Na vastidão da aldeia global, divergir pode muitas vezes ser não somente um exercício inócuo, como um esporte de risco, quiçá uma atividade insalubre. Os tempos têm apontado para isso.
Divergir, filosoficamente, sempre foi contrapor um argumento a outro, igualmente significativo; e não, como hoje, declarar uma guerra.
Divergir também não é desqualificar, o que pode ser externado por linguagem indireta, como na ironia, no deboche, no sarcasmo, não obrigatoriamente por palavrório chulo.
Estar aberto à opinião contrária é uma solução sempre alvissareira. Se insere no campo fértil das liberdades; todavia, ao opinar contra, promovendo equivalência com a liberdade de expressão, não se pode malferir o decoro e a urbanidade.

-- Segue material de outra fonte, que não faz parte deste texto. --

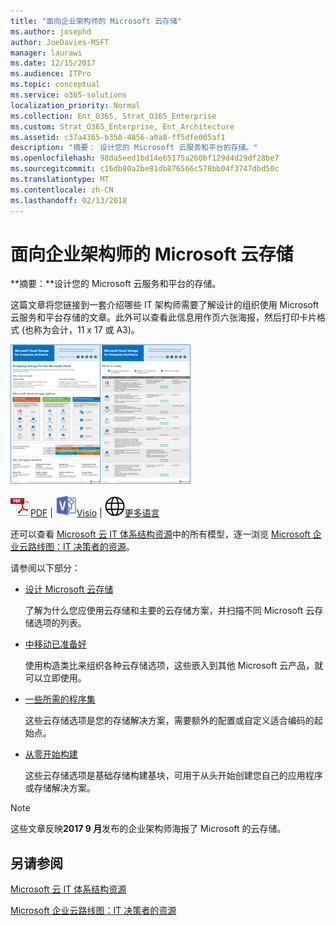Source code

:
```yaml
---
title: "面向企业架构师的 Microsoft 云存储"
ms.author: josephd
author: JoeDavies-MSFT
manager: laurawi
ms.date: 12/15/2017
ms.audience: ITPro
ms.topic: conceptual
ms.service: o365-solutions
localization_priority: Normal
ms.collection: Ent_O365, Strat_O365_Enterprise
ms.custom: Strat_O365_Enterprise, Ent_Architecture
ms.assetid: c37a4365-b350-4856-a0a8-ff5dfe005af1
description: "摘要： 设计您的 Microsoft 云服务和平台的存储。"
ms.openlocfilehash: 98da5eed1bd14e65175a260bf129d4d29df28be7
ms.sourcegitcommit: c16db80a2be81db876566c578bb04f3747dbd50c
ms.translationtype: MT
ms.contentlocale: zh-CN
ms.lasthandoff: 02/13/2018
---
```

# <a name="microsoft-cloud-storage-for-enterprise-architects"></a>面向企业架构师的 Microsoft 云存储

 **摘要：**设计您的 Microsoft 云服务和平台的存储。
  
这篇文章将您链接到一套介绍哪些 IT 架构师需要了解设计的组织使用 Microsoft 云服务和平台存储的文章。此外可以查看此信息用作页六张海报，然后打印卡片格式 (也称为会计，11 x 17 或 A3)。
  
[![Microsoft 云存储模型的缩略图图像](images/0d4e2eb9-1109-4b3b-bf9e-2f3eff2e2cc4.png)  
](https://www.microsoft.com/download/details.aspx?id=49552)
  
![PDF 文件](images/ITPro_Other_PDFicon.png)[PDF](https://go.microsoft.com/fwlink/p/?linkid=842079) | ![Visio 文件](images/ITPro_Other_VisioIcon.jpg)[Visio](https://go.microsoft.com/fwlink/p/?linkid=842080) | ![参阅包含其他语言版本的页面](images/e16c992d-b0f8-48ae-bf44-db7a9fcaab9e.png)[更多语言](https://www.microsoft.com/download/details.aspx?id=49552)
  
还可以查看 [Microsoft 云 IT 体系结构资源](microsoft-cloud-it-architecture-resources.md)中的所有模型，逐一浏览 [Microsoft 企业云路线图：IT 决策者的资源](https://aka.ms/cloudarchitecture)。
  
请参阅以下部分：
  
- [设计 Microsoft 云存储](designing-storage-for-the-microsoft-cloud.md)
    
    了解为什么您应使用云存储和主要的云存储方案，并扫描不同 Microsoft 云存储选项的列表。
    
- [中移动已准备好](move-in-ready.md)
    
    使用构造类比来组织各种云存储选项，这些嵌入到其他 Microsoft 云产品，就可以立即使用。
    
- [一些所需的程序集](some-assembly-required.md)
    
    这些云存储选项是您的存储解决方案，需要额外的配置或自定义适合编码的起始点。
    
- [从零开始构建](build-from-the-ground-up.md)
    
    这些云存储选项是基础存储构建基块，可用于从头开始创建您自己的应用程序或存储解决方案。
    
> [!NOTE]
> 这些文章反映**2017 9 月**发布的企业架构师海报了 Microsoft 的云存储。
  
## <a name="see-also"></a>另请参阅

[Microsoft 云 IT 体系结构资源](microsoft-cloud-it-architecture-resources.md)

[Microsoft 企业云路线图：IT 决策者的资源](https://sway.com/FJ2xsyWtkJc2taRD)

Escrevendo para a Revista Forbes em 18/10/2022, o médico psiquiatra Dr. Arthur Guerra, professor da USP, disse: "Ironia e piadinhas costumam ser uma resposta muito comum de quem discorda do que o outro está falando. Acontece que isso demonstra menosprezo em relação à posição contrária". No texto, ainda, cuja leitura, aliás, aconselho (pode-se encontrar no Google), o autor oferece oportunas dicas preventivas, que podem ser assim sintetizadas:
(1) "leia" o perfil comportamental do interlocutor à frente: este pode ser da tipologia/espécime bélica, para quem tudo é pretexto para brigar. Não compensa pagar para ver, aceitando a provocação de quem age assim. Melhor silenciar ou então dizer que entende o argumento. Ser cortês;
(2) se, diante da opinião dada, com parte dela o sujeito concorda, que se atenha a essa parte, e depois, exponha os aspectos em relação aos quais discorda;
(3) Ironias e brincadeiras refletem menosprezo à posição contrária. Se você diverge do seu interlocutor, não o faça nem de uma forma, nem de outra;
(4) Não é só por pelo discurso que se pode discordar, mas também pela "linguagem não verbal", como nas expressões faciais. Se a ideia é manter a cordialidade, ainda que discordando, não cruze os braços, não faça cara feia, não revire os olhos. Isso é ser hostil. Não é divergir;
(5) Muitas pessoas adotam um discurso inflamado porque passaram por certa situação que as levou a isso. Antes de reclamar, porém, pergunte-se: como você se sentiria se estivesse no lugar daquela pessoa?;
(6) Abrace o mantra da humildade intelectual. Conscientize-se de que ninguém é dono da verdade, nem detentor de todo o saber.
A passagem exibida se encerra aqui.